[Dataset entries]
****************

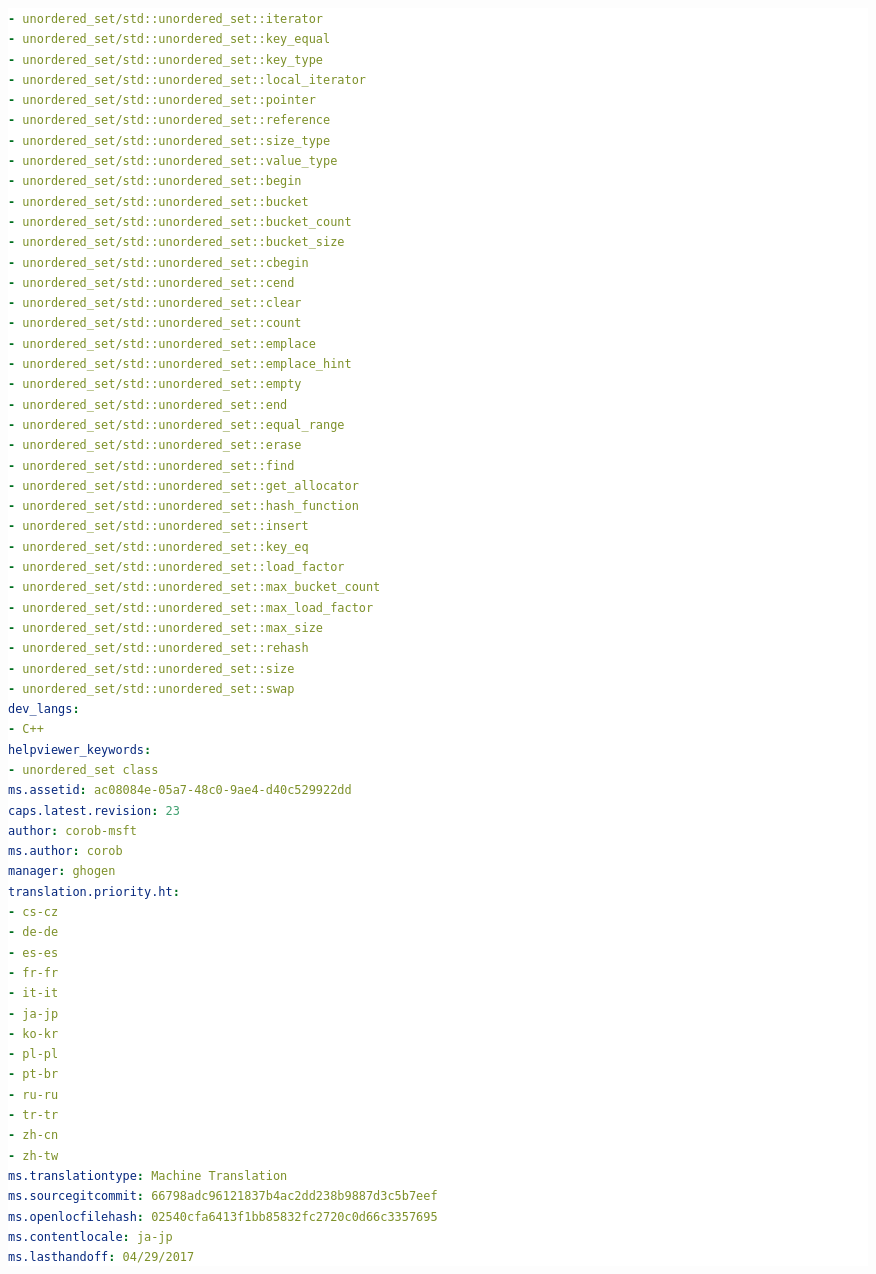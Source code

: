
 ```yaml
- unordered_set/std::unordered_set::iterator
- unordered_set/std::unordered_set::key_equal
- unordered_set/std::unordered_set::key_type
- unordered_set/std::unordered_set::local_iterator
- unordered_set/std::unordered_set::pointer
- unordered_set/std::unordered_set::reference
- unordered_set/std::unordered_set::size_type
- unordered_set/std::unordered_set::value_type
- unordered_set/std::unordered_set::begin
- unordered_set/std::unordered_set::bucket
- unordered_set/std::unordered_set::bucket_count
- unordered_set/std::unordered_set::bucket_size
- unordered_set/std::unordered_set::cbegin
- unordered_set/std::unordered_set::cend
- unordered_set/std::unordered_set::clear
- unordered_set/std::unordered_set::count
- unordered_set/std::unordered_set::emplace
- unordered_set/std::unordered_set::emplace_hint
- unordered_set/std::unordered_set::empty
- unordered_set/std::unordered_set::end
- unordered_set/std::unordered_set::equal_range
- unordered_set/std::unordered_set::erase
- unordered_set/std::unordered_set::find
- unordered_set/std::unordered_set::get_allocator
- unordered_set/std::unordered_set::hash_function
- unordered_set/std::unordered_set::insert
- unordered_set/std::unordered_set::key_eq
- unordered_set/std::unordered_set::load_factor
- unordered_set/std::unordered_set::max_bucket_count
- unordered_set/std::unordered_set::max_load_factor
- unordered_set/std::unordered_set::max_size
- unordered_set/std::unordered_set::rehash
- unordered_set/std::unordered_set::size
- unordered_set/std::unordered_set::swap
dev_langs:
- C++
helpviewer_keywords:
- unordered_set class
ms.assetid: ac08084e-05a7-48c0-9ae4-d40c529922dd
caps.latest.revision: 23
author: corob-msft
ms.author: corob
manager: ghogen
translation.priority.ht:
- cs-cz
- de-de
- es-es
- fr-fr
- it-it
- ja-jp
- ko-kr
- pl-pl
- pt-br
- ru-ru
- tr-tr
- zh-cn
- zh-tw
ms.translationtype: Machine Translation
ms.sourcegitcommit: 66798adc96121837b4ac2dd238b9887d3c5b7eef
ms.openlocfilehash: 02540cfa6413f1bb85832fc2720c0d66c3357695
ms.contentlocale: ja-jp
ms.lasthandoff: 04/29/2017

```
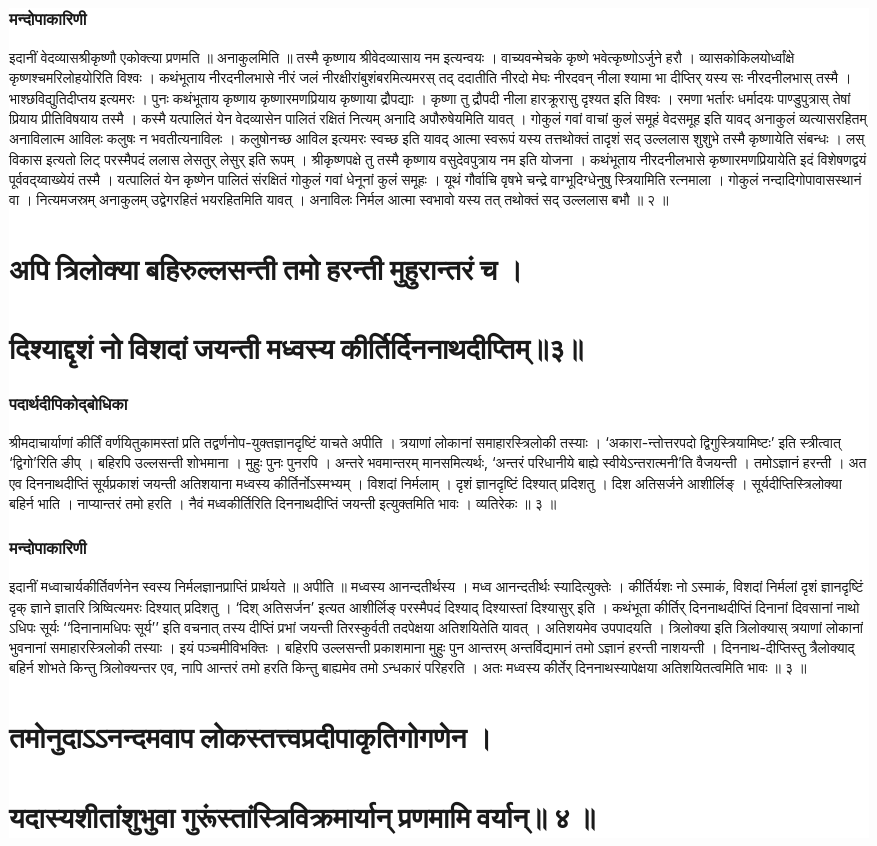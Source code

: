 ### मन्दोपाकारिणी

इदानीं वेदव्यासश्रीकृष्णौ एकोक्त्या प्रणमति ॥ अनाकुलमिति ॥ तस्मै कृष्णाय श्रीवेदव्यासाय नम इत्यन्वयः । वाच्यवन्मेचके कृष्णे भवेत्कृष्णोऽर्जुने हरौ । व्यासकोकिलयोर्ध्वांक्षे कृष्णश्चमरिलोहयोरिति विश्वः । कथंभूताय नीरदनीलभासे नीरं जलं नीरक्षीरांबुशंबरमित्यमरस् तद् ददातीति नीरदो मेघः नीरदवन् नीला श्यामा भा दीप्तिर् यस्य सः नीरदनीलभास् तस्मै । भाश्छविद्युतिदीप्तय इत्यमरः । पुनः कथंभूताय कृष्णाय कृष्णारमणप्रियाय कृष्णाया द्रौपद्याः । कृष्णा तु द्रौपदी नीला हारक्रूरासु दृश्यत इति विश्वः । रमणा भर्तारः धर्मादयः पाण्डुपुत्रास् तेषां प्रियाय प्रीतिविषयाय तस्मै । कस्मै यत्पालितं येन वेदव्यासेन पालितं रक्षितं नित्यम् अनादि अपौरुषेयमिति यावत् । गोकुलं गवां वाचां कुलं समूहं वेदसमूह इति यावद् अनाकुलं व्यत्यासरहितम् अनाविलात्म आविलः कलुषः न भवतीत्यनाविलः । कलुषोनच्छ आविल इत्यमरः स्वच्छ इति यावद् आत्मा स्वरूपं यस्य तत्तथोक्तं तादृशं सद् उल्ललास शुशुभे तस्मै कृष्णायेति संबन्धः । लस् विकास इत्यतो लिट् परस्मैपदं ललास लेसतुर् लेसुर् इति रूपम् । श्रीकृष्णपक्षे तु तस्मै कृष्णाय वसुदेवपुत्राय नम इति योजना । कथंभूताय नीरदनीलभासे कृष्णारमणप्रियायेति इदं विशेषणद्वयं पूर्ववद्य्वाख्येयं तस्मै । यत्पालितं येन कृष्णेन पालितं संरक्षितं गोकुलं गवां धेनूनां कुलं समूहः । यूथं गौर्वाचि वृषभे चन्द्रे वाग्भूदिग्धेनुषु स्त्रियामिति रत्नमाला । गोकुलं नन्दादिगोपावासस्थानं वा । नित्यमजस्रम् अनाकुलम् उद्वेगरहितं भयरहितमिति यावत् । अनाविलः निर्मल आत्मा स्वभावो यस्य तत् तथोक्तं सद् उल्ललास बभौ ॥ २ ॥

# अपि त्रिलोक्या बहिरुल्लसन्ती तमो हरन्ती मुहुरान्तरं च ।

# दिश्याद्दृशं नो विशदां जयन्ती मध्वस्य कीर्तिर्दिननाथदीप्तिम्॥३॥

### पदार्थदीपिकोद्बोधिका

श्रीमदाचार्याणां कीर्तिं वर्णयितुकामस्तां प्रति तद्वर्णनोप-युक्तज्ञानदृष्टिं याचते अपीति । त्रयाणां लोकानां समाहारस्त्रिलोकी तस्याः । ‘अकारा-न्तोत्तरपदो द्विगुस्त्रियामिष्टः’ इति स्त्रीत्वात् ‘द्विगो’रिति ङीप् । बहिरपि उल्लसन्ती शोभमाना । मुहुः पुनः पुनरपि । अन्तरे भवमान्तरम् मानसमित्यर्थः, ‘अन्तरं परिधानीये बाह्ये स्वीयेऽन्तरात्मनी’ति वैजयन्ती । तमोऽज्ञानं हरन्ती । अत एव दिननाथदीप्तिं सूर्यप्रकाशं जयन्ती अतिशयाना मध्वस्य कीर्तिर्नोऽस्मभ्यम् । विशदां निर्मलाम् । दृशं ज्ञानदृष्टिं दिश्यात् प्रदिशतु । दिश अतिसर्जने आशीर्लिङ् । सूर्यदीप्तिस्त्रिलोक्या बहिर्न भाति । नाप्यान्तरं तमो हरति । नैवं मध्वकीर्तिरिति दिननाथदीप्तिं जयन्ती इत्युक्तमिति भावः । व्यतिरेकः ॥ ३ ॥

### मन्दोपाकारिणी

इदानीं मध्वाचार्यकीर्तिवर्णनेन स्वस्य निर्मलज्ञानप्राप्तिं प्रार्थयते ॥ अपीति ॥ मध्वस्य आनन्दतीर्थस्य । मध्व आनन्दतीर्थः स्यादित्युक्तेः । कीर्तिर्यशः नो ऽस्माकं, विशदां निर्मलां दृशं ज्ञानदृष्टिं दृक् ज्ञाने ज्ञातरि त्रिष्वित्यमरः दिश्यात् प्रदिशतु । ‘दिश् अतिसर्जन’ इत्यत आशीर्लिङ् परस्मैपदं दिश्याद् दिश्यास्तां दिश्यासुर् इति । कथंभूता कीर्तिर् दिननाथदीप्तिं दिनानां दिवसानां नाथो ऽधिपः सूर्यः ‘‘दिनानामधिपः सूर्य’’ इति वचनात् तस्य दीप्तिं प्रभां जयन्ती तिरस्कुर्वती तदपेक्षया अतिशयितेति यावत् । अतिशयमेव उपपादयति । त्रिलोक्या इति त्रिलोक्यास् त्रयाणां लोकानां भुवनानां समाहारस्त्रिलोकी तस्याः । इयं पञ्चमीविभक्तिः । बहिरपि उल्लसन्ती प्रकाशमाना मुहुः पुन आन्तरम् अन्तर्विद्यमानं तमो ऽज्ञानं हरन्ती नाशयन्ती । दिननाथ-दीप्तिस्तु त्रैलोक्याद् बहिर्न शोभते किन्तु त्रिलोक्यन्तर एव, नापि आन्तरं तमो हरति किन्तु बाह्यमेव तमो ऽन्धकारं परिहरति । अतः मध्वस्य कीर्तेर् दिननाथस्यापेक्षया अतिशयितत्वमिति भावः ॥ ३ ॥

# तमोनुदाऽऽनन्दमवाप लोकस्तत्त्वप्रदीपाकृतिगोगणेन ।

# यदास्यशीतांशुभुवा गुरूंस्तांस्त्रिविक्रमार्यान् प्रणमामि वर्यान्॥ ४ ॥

****************

## Aim of the exercise
An exact copy of the lines above between the line holding "# दिश्याद्दृशं नो" and the line holding "### पदार्थदीपिकोद्बोधिका", inclusive, is the whole answer.

## Output for this task
# दिश्याद्दृशं नो विशदां जयन्ती मध्वस्य कीर्तिर्दिननाथदीप्तिम्॥३॥

### पदार्थदीपिकोद्बोधिका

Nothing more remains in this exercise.